- _Try it_: Some lines below hold "NormalTok". Pick them out and copy them.

========

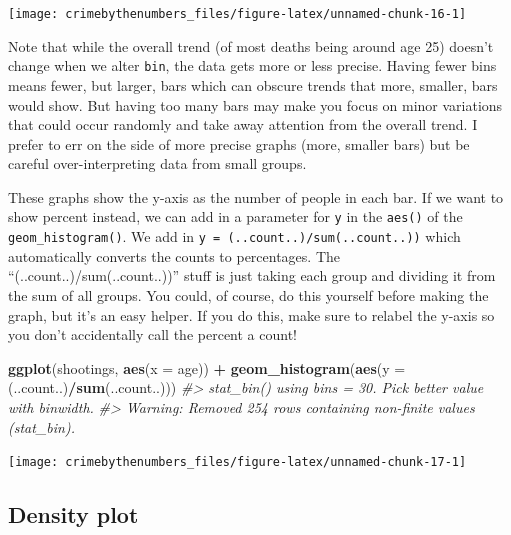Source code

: \documentclass[
  12pt,
]{book}
\newenvironment{Shaded}{\begin{snugshade}}{\end{snugshade}}
\newcommand{\CommentTok}[1]{\textcolor[rgb]{0.37,0.37,0.37}{\textit{#1}}}
\newcommand{\DataTypeTok}[1]{\textcolor[rgb]{0.27,0.27,0.27}{#1}}
\newcommand{\KeywordTok}[1]{\textcolor[rgb]{0.27,0.27,0.27}{\textbf{#1}}}
\newcommand{\NormalTok}[1]{#1}
\newcommand{\OperatorTok}[1]{\textcolor[rgb]{0.43,0.43,0.43}{\textbf{#1}}}
\newcommand{\StringTok}[1]{\textcolor[rgb]{0.5,0.5,0.5}{#1}}
\begin{document}
\begin{center}\texttt{[image: crimebythenumbers\_files/figure-latex/unnamed-chunk-16-1]} \end{center}

Note that while the overall trend (of most deaths being around age 25) doesn't change when we alter \texttt{bin}, the data gets more or less precise. Having fewer bins means fewer, but larger, bars which can obscure trends that more, smaller, bars would show. But having too many bars may make you focus on minor variations that could occur randomly and take away attention from the overall trend. I prefer to err on the side of more precise graphs (more, smaller bars) but be careful over-interpreting data from small groups.

These graphs show the y-axis as the number of people in each bar. If we want to show percent instead, we can add in a parameter for \texttt{y} in the \texttt{aes()} of the \texttt{geom\_histogram()}. We add in \texttt{y\ =\ (..count..)/sum(..count..))} which automatically converts the counts to percentages. The ``(..count..)/sum(..count..))'' stuff is just taking each group and dividing it from the sum of all groups. You could, of course, do this yourself before making the graph, but it's an easy helper. If you do this, make sure to relabel the y-axis so you don't accidentally call the percent a count!

\begin{Shaded}
\begin{Highlighting}[]
\KeywordTok{ggplot}\NormalTok{(shootings, }\KeywordTok{aes}\NormalTok{(}\DataTypeTok{x =}\NormalTok{ age)) }\OperatorTok{+}\StringTok{ }
\StringTok{  }\KeywordTok{geom\_histogram}\NormalTok{(}\KeywordTok{aes}\NormalTok{(}\DataTypeTok{y =}\NormalTok{ (..count..)}\OperatorTok{/}\KeywordTok{sum}\NormalTok{(..count..)))}
\CommentTok{\#\textgreater{} \textasciigrave{}stat\_bin()\textasciigrave{} using \textasciigrave{}bins = 30\textasciigrave{}. Pick better value with \textasciigrave{}binwidth\textasciigrave{}.}
\CommentTok{\#\textgreater{} Warning: Removed 254 rows containing non{-}finite values (stat\_bin).}
\end{Highlighting}
\end{Shaded}

\begin{center}\texttt{[image: crimebythenumbers\_files/figure-latex/unnamed-chunk-17-1]} \end{center}

\hypertarget{density-plot}{%
\subsection{Density plot}\label{density-plot}}
\end{document}
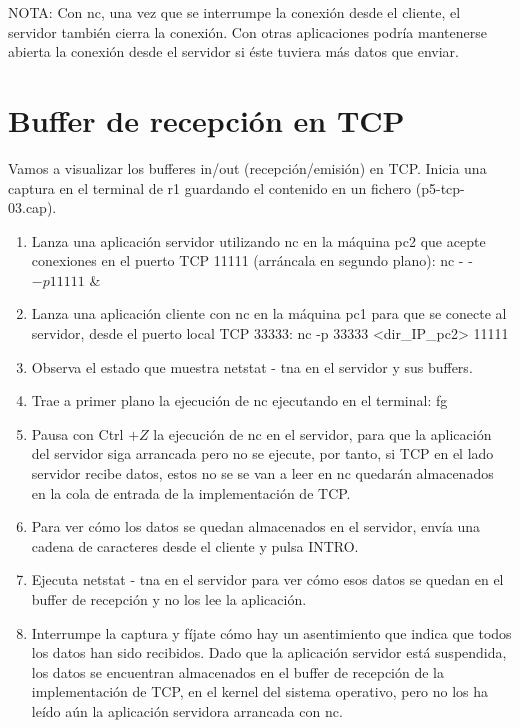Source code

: \documentclass[12pt, a4paper]{report}
\begin{document}
NOTA: Con nc, una vez que se interrumpe la conexión desde el cliente, el servidor también cierra la conexión. Con otras aplicaciones podría mantenerse abierta la conexión desde el servidor si éste tuviera más datos que enviar.

\section{Buffer de recepción en TCP}
Vamos a visualizar los bufferes in/out (recepción/emisión) en TCP. Inicia una captura en el terminal de r1 guardando el contenido en un fichero (p5-tcp-03.cap).

\begin{enumerate}
	\item Lanza una aplicación servidor utilizando nc en la máquina pc2 que acepte conexiones en el puerto TCP 11111 (arráncala en segundo plano): nc - - $-p 11111$ \&
	
	\item Lanza una aplicación cliente con nc en la máquina pc1 para que se conecte al servidor, desde el puerto local TCP 33333: nc -p 33333 <dir\_IP\_pc2> 11111
	
	\item Observa el estado que muestra netstat - tna en el servidor y sus buffers.
	
	\item Trae a primer plano la ejecución de nc ejecutando en el terminal: fg
	
	\item Pausa con Ctrl $+Z$ la ejecución de nc en el servidor, para que la aplicación del servidor siga arrancada pero no se ejecute, por tanto, si TCP en el lado servidor recibe datos, estos no se se van a leer en nc quedarán almacenados en la cola de entrada de la implementación de TCP.
	
	\item Para ver cómo los datos se quedan almacenados en el servidor, envía una cadena de caracteres desde el cliente y pulsa INTRO.
	
	\item Ejecuta netstat - tna en el servidor para ver cómo esos datos se quedan en el buffer de recepción y no los lee la aplicación.
	
	\item Interrumpe la captura y fíjate cómo hay un asentimiento que indica que todos los datos han sido recibidos. Dado que la aplicación servidor está suspendida, los datos se encuentran almacenados en el buffer de recepción de la implementación de TCP, en el kernel del sistema operativo, pero no los ha leído aún la aplicación servidora arrancada con nc.
	

\end{enumerate}
\end{document}
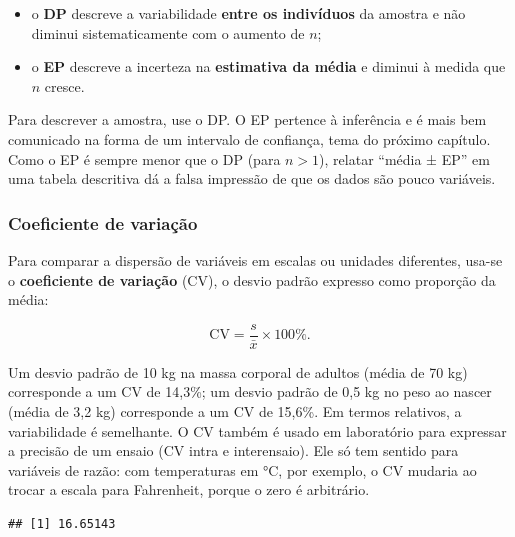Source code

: \documentclass[
]{book}
\newenvironment{Shaded}{\begin{snugshade}}{\end{snugshade}}
\newcommand{\ControlFlowTok}[1]{\textcolor[rgb]{0.13,0.29,0.53}{\textbf{#1}}}
\newcommand{\DecValTok}[1]{\textcolor[rgb]{0.00,0.00,0.81}{#1}}
\newcommand{\FunctionTok}[1]{\textcolor[rgb]{0.13,0.29,0.53}{\textbf{#1}}}
\newcommand{\NormalTok}[1]{#1}
\newcommand{\OtherTok}[1]{\textcolor[rgb]{0.56,0.35,0.01}{#1}}
\newcommand{\SpecialCharTok}[1]{\textcolor[rgb]{0.81,0.36,0.00}{\textbf{#1}}}
\providecommand{\tightlist}{%
  \setlength{\itemsep}{0pt}\setlength{\parskip}{0pt}}
\begin{document}
\begin{itemize}
\tightlist
\item
  o \textbf{DP} descreve a variabilidade \textbf{entre os indivíduos} da amostra e não diminui sistematicamente com o aumento de \(n\);
\item
  o \textbf{EP} descreve a incerteza na \textbf{estimativa da média} e diminui à medida que \(n\) cresce.
\end{itemize}

Para descrever a amostra, use o DP. O EP pertence à inferência e é mais bem comunicado na forma de um intervalo de confiança, tema do próximo capítulo. Como o EP é sempre menor que o DP (para \(n > 1\)), relatar ``média ± EP'' em uma tabela descritiva dá a falsa impressão de que os dados são pouco variáveis.

\subsubsection{Coeficiente de variação}\label{coeficiente-de-variauxe7uxe3o}

Para comparar a dispersão de variáveis em escalas ou unidades diferentes, usa-se o \textbf{coeficiente de variação} (CV), o desvio padrão expresso como proporção da média:

\[
\text{CV} = \frac{s}{\bar{x}} \times 100\%.
\]

Um desvio padrão de 10 kg na massa corporal de adultos (média de 70 kg) corresponde a um CV de 14,3\%; um desvio padrão de 0,5 kg no peso ao nascer (média de 3,2 kg) corresponde a um CV de 15,6\%. Em termos relativos, a variabilidade é semelhante. O CV também é usado em laboratório para expressar a precisão de um ensaio (CV intra e interensaio). Ele só tem sentido para variáveis de razão: com temperaturas em °C, por exemplo, o CV mudaria ao trocar a escala para Fahrenheit, porque o zero é arbitrário.

\begin{Shaded}
\end{Shaded}

\begin{verbatim}
## [1] 16.65143
\end{verbatim}
\end{document}
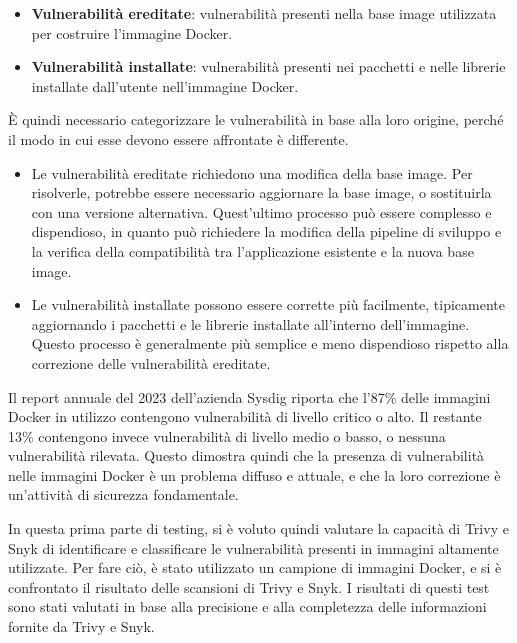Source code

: \begin{itemize}
   \item \textbf{Vulnerabilità ereditate}: vulnerabilità presenti nella base image utilizzata per costruire l'immagine Docker.
   \item \textbf{Vulnerabilità installate}: vulnerabilità presenti nei pacchetti e nelle librerie installate dall'utente nell'immagine Docker.
\end{itemize}
È quindi necessario categorizzare le vulnerabilità in base alla loro origine, perché il modo in cui esse devono essere affrontate è differente.
\begin{itemize}
   \item Le vulnerabilità ereditate richiedono una modifica della base image. Per risolverle, potrebbe essere necessario aggiornare la base image, o sostituirla con una versione alternativa. Quest'ultimo processo può essere complesso e dispendioso, in quanto può richiedere la modifica della pipeline di sviluppo e la verifica della compatibilità tra l'applicazione esistente e la nuova base image.
   \item Le vulnerabilità installate possono essere corrette più facilmente, tipicamente aggiornando i pacchetti e le librerie installate all'interno dell'immagine. Questo processo è generalmente più semplice e meno dispendioso rispetto alla correzione delle vulnerabilità ereditate.
\end{itemize}
Il report annuale del 2023 dell'azienda Sysdig\cite{sysdig_report} riporta che l'87\% delle immagini Docker in utilizzo contengono vulnerabilità di livello critico o alto. Il restante 13\% contengono invece vulnerabilità di livello medio o basso, o nessuna vulnerabilità rilevata. Questo dimostra quindi che la presenza di vulnerabilità nelle immagini Docker è un problema diffuso e attuale, e che la loro correzione è un'attività di sicurezza fondamentale.


In questa prima parte di testing, si è voluto quindi valutare la capacità di Trivy e Snyk di identificare e classificare le vulnerabilità presenti in immagini altamente utilizzate. Per fare ciò, è stato utilizzato un campione di immagini Docker, e si è confrontato il risultato delle scansioni di Trivy e Snyk. I risultati di questi test sono stati valutati in base alla precisione e alla completezza delle informazioni fornite da Trivy e Snyk.

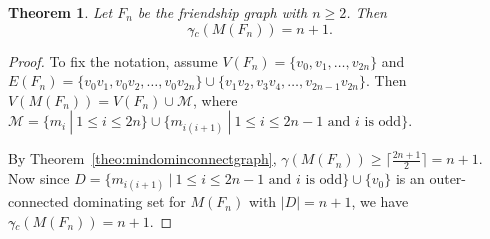 \documentclass[a4paper,12pt, reqno]{amsart}
\newtheorem{Theorem}{Theorem}[section]
\newtheorem{Definition}[Theorem]{Definition}
\begin{document}


\begin{Theorem}\label{outfriendship}
	Let $F_n$ be the friendship graph with $n\ge2$. Then $$\gamma{\tilde{}} _{c}(M(F_n))= n+1.$$
\end{Theorem}
\begin{proof} To fix the notation, assume $V(F_n)=\{v_0,v_1,\dots, v_{2n}\}$ and $E(F_n)=\{v_0v_1,v_0v_2,\dots, v_0v_{2n}\}\cup\{v_1v_2, v_3v_4,\dots,v_{2n-1}v_{2n}\}$. Then $V(M(F_n))=V(F_n)\cup \mathcal{M}$, where $\mathcal{M}=\{ m_i~|~1\leq i \leq 2n \}\cup\{ m_{i(i+1)}~|~1\leq i \leq 2n-1 \text{ and } i \text{ is odd}\}$. 
	

By Theorem~\ref{theo:mindominconnectgraph}, $\gamma(M(F_n))\ge \lceil\frac{2n+1}{2} \rceil=n+1$. Now since  $D=\{ m_{i(i+1)}~|~1\leq i \leq 2n-1 \text{ and } i \text{ is odd}\}\cup\{v_0\}$ is an outer-connected dominating set for $M(F_n)$ with $|D|=n+1$, we have $\gamma{\tilde{}} _{c}(M(F_n))= n+1.$  
\end{proof}
\end{document}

========

- _Reply_:
\newcommand{\NormalTok}[1]{#1}
\KeywordTok{ggplot}\NormalTok{(shootings, }\KeywordTok{aes}\NormalTok{(}\DataTypeTok{x =}\NormalTok{ age)) }\OperatorTok{+}\StringTok{ }
\StringTok{  }\KeywordTok{geom\_histogram}\NormalTok{(}\KeywordTok{aes}\NormalTok{(}\DataTypeTok{y =}\NormalTok{ (..count..)}\OperatorTok{/}\KeywordTok{sum}\NormalTok{(..count..)))}
\newcommand{\NormalTok}[1]{#1}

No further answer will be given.